The following list is very much based on my personal experience of practising as a European biotech patent attorney, with tech transfer offices and research companies as clients, and a lot of healthcare cases. The aim is to produce an informative list of things we might find it difficult to advise on, where clients might assume that we should be able to.
1.       Inventive Step (Obviousness). Inventive step is perhaps the most well-known unknown.  When deciding to file patent attorneys can propose reasonable-sounding arguments in support of inventive step, but how applicable they remain after the Patent Office search and the specific objections that are raised is an open question.
2.       The Value of a Patent Case.  ‘How much is my patent application worth?’ is often close to unanswerable. It depends on how you decide to measure it, and there are complex and different ways to do that. It’s a little like deciding on the value of a stock, but without a central stock market where buyers and sellers will determine the price.
3.       Which Claims Will be Granted Where? Patent Offices are similar but different.  Some are strict (EPO, US, Japan), and others are lenient (Australia, Canada).  Some are tough on data to support therapy, and others are not. This should not be the case, but it is.
4.       Who Are The Inventors? Unpublished contributions which were of some assistance to forming the inventive concept, at least for some embodiments can be difficult to assess. It must be remembered that inventorship is an absolute concept, and should not depend on how nice you want to be.
5.       Do We Have Freedom To Operate?  Given the number of pending unexamined applications out there, the fact that claim scope can be broadened post-filing and before grant, and that you do not yet know what dosages, carriers and patient groups you wish you treat, perhaps.
6.       Will The Amendment Be Allowed (Added Matter)? I find added matter to be surprisingly difficult to predict sometimes at the EPO.  It can depend on the mindset/personality of the Examiner.  Some will allow little ‘leeway/extrapolation’ from the language of the application, but as compensation will be the same with prior art based objections (so inventive step will be easier).
7.       Which Auxiliary Request Will Be Allowed? I find this one difficult to predict too.
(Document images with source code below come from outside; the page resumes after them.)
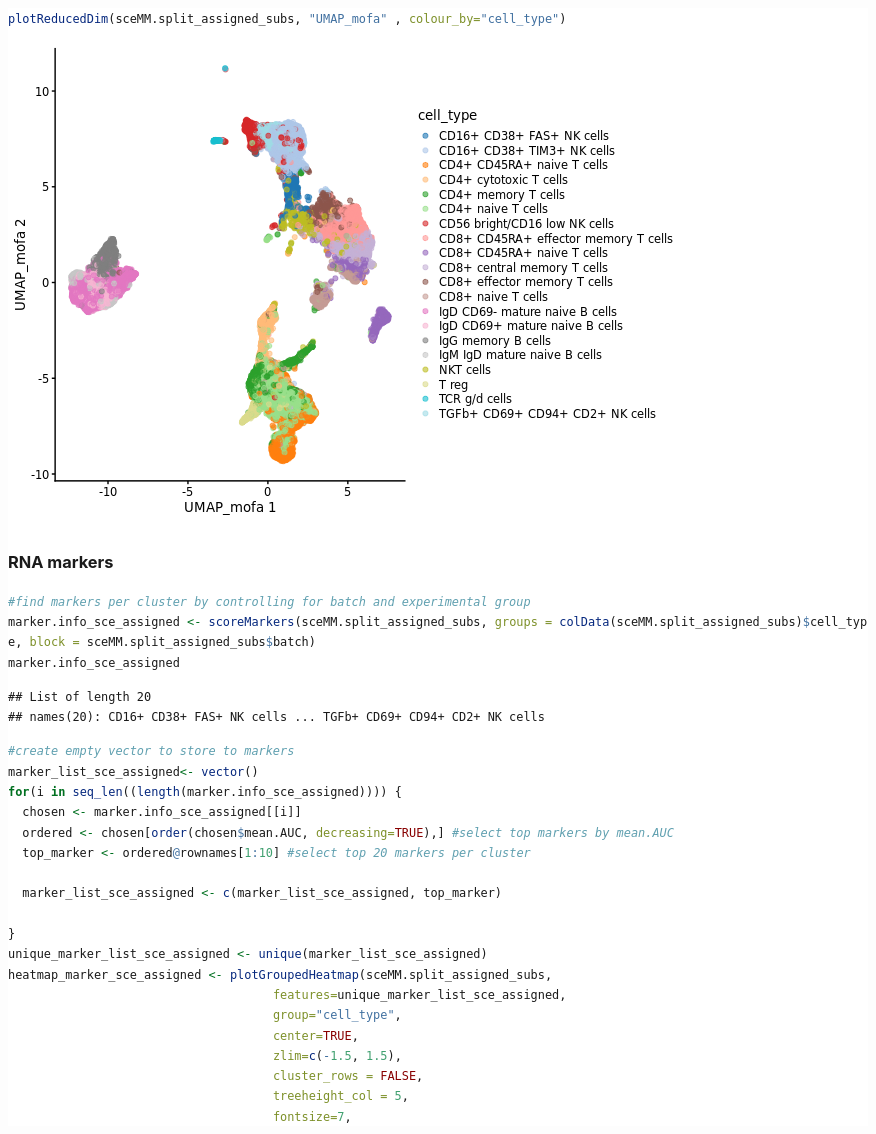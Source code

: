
 ``` r
plotReducedDim(sceMM.split_assigned_subs, "UMAP_mofa" , colour_by="cell_type") 
```

![](20230224_CITE_RawDataProcessing_Clustering_files/figure-gfm/unnamed-chunk-111-1.png)

### RNA markers

``` r
#find markers per cluster by controlling for batch and experimental group
marker.info_sce_assigned <- scoreMarkers(sceMM.split_assigned_subs, groups = colData(sceMM.split_assigned_subs)$cell_type, block = sceMM.split_assigned_subs$batch)  
marker.info_sce_assigned
```

    ## List of length 20
    ## names(20): CD16+ CD38+ FAS+ NK cells ... TGFb+ CD69+ CD94+ CD2+ NK cells

``` r
#create empty vector to store to markers
marker_list_sce_assigned<- vector()
for(i in seq_len((length(marker.info_sce_assigned)))) {
  chosen <- marker.info_sce_assigned[[i]] 
  ordered <- chosen[order(chosen$mean.AUC, decreasing=TRUE),] #select top markers by mean.AUC
  top_marker <- ordered@rownames[1:10] #select top 20 markers per cluster 
  
  marker_list_sce_assigned <- c(marker_list_sce_assigned, top_marker)
  
}
unique_marker_list_sce_assigned <- unique(marker_list_sce_assigned)
heatmap_marker_sce_assigned <- plotGroupedHeatmap(sceMM.split_assigned_subs, 
                                     features=unique_marker_list_sce_assigned,
                                     group="cell_type", 
                                     center=TRUE, 
                                     zlim=c(-1.5, 1.5), 
                                     cluster_rows = FALSE, 
                                     treeheight_col = 5, 
                                     fontsize=7, 
```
Sometimes one assumes that the reasoning which knocks out requests 2 and 3, will also cause request 4 to fall.  However, don’t assume that, and so be careful in the requests that you withdraw.
8.       Which Claim Construction Will Be Used? Entire cases can hinge on the ascribed meaning of a word.  To complicate matters the UK has ‘purpose construction’ and Article 2 of the Protocol on the Interpretation of Article 69 EPC refers to equivalents of elements in the claims.
9.       How Much Data Is Needed To Support A Medical Use Claim?  For the EPO clinical data should not be needed, but for the US it seems close to necessary sometimes. How much data is needed for variant compounds or similar conditions to those exemplified can be difficult to judge as Patent Offices seem to be becoming stricter on this.
10.   Cost? Things always seem to cost more than expected.  In biotech there are more complications than we cater for as Examiners become stricter and more creative, and the European patent that cost a fortune to validate in so many designated states is unexpectedly opposed.


  1. These choices would be incredibly hard to advice clients on. Those who invent something would be protective of it, so your second problem - the value of the invention - would pose the problem of being blunt enough but soft enough as to not lose the client. Have you found that patent attorneys often lose clients over these points? patent attorney

    1. Hi Audrey. Thanks for your comment. It's about giving the best advice as possible at the same time as conveying the level of uncertainty involved. Attorneys have to be able to give their clients all the relevant facts that will allow them to make the best decisions.